If a line in the entries below contains "cdot", copy it.

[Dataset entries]
____

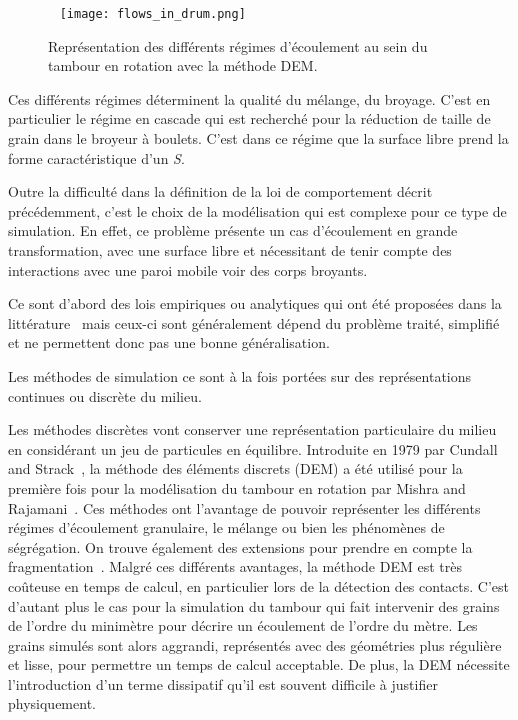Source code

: \begin{figure}~\label{fig:flow_drum}
    \texttt{[image: flows\_in\_drum.png]}
    \caption{Représentation des différents régimes d'écoulement au sein du tambour en rotation avec la méthode DEM.}
\end{figure}

Ces différents régimes déterminent la qualité du mélange, du broyage. C'est en particulier le régime en cascade qui est recherché pour la réduction de taille de grain dans le broyeur à boulets. C'est dans ce régime que la surface libre prend la forme caractéristique d'un \textit{S}.

Outre la difficulté dans la définition de la loi de comportement décrit précédemment, c'est le choix de la modélisation qui est complexe pour ce type de simulation. En effet, ce problème présente un cas d'écoulement en grande transformation, avec une surface libre et nécessitant de tenir compte des interactions avec une paroi mobile voir des corps broyants.

Ce sont d'abord des lois empiriques ou analytiques qui ont été proposées dans la littérature~\cite{Ding2001,Boateng1998,Nicholas2001} mais ceux-ci sont généralement dépend du problème traité, simplifié et ne permettent donc pas une bonne généralisation.

Les méthodes de simulation ce sont à la fois portées sur des représentations continues ou discrète du milieu.

Les méthodes discrètes vont conserver une représentation particulaire du milieu en considérant un jeu de particules en équilibre. Introduite en 1979 par Cundall and Strack~\cite{cundall_discrete_1979}, la méthode des éléments discrets (DEM) a été utilisé pour la première fois pour la modélisation du tambour en rotation par Mishra and Rajamani~\cite{Mishra1992}. Ces méthodes ont l'avantage de pouvoir représenter les différents régimes d'écoulement granulaire, le mélange ou bien les phénomènes de ségrégation. On trouve également des extensions pour prendre en compte la fragmentation~\cite{orozco:hal-02409236}. Malgré ces différents avantages, la méthode DEM est très coûteuse en temps de calcul, en particulier lors de la détection des contacts. C'est d'autant plus le cas pour la simulation du tambour qui fait intervenir des grains de l'ordre du minimètre pour décrire un écoulement de l'ordre du mètre. Les grains simulés sont alors aggrandi, représentés avec des géométries plus régulière et lisse, pour permettre un temps de calcul acceptable.
De plus, la DEM nécessite l'introduction d'un terme dissipatif qu'il est souvent difficile à justifier physiquement.

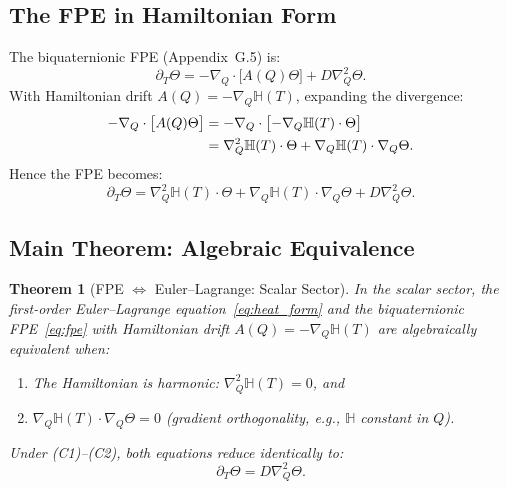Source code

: \documentclass[12pt,a4paper]{article}
\newtheorem{theorem}{Theorem}[section]
\theoremstyle{definition}
\theoremstyle{remark}
\begin{document}
\subsection{The FPE in Hamiltonian Form}
\label{subsec:fpe_hamiltonian}

The biquaternionic FPE (Appendix~G.5) is:
\begin{equation}
  \partial_T\Theta = -\nabla_Q\cdot\bigl[A(Q)\Theta\bigr] + D\nabla_Q^2\Theta.
\label{eq:fpe}
\end{equation}
With Hamiltonian drift $A(Q) = -\nabla_Q\mathbb{H}(T)$, expanding the divergence:
\begin{align}
  -\nabla_Q\cdot\bigl[A(Q)\Theta\bigr]
  &= -\nabla_Q\cdot\bigl[-\nabla_Q\mathbb{H}(T)\cdot\Theta\bigr] \notag\\
  &= \nabla_Q^2\mathbb{H}(T)\cdot\Theta
    + \nabla_Q\mathbb{H}(T)\cdot\nabla_Q\Theta.
\label{eq:fpe_expand}
\end{align}
Hence the FPE becomes:
\begin{equation}
  \partial_T\Theta =
    \nabla_Q^2\mathbb{H}(T)\cdot\Theta
    + \nabla_Q\mathbb{H}(T)\cdot\nabla_Q\Theta
    + D\nabla_Q^2\Theta.
\label{eq:fpe_full}
\end{equation}

\subsection{Main Theorem: Algebraic Equivalence}
\label{subsec:main_theorem}

\begin{theorem}[FPE $\Leftrightarrow$ Euler--Lagrange: Scalar Sector]
\label{thm:fpe_el_equivalence}
In the scalar sector, the first-order Euler--Lagrange equation~\eqref{eq:heat_form}
and the biquaternionic FPE~\eqref{eq:fpe} with Hamiltonian drift
$A(Q) = -\nabla_Q\mathbb{H}(T)$ are algebraically equivalent when:
\begin{enumerate}
  \item[(C1)] The Hamiltonian is harmonic: $\nabla_Q^2\mathbb{H}(T) = 0$, and
  \item[(C2)] $\nabla_Q\mathbb{H}(T)\cdot\nabla_Q\Theta = 0$
              (gradient orthogonality, e.g., $\mathbb{H}$ constant in $Q$).
\end{enumerate}
Under (C1)--(C2), both equations reduce identically to:
\begin{equation}
  \partial_T\Theta = D\nabla_Q^2\Theta.
\label{eq:common_form}
\end{equation}
\end{theorem}
\end{document}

____

> [RESPONSE FOR THIS EXERCISE]
  \partial_T\Theta = -\nabla_Q\cdot\bigl[A(Q)\Theta\bigr] + D\nabla_Q^2\Theta.
  -\nabla_Q\cdot\bigl[A(Q)\Theta\bigr]
  &= -\nabla_Q\cdot\bigl[-\nabla_Q\mathbb{H}(T)\cdot\Theta\bigr] \notag\\
  &= \nabla_Q^2\mathbb{H}(T)\cdot\Theta
    + \nabla_Q\mathbb{H}(T)\cdot\nabla_Q\Theta.
    \nabla_Q^2\mathbb{H}(T)\cdot\Theta
    + \nabla_Q\mathbb{H}(T)\cdot\nabla_Q\Theta
  \item[(C2)] $\nabla_Q\mathbb{H}(T)\cdot\nabla_Q\Theta = 0$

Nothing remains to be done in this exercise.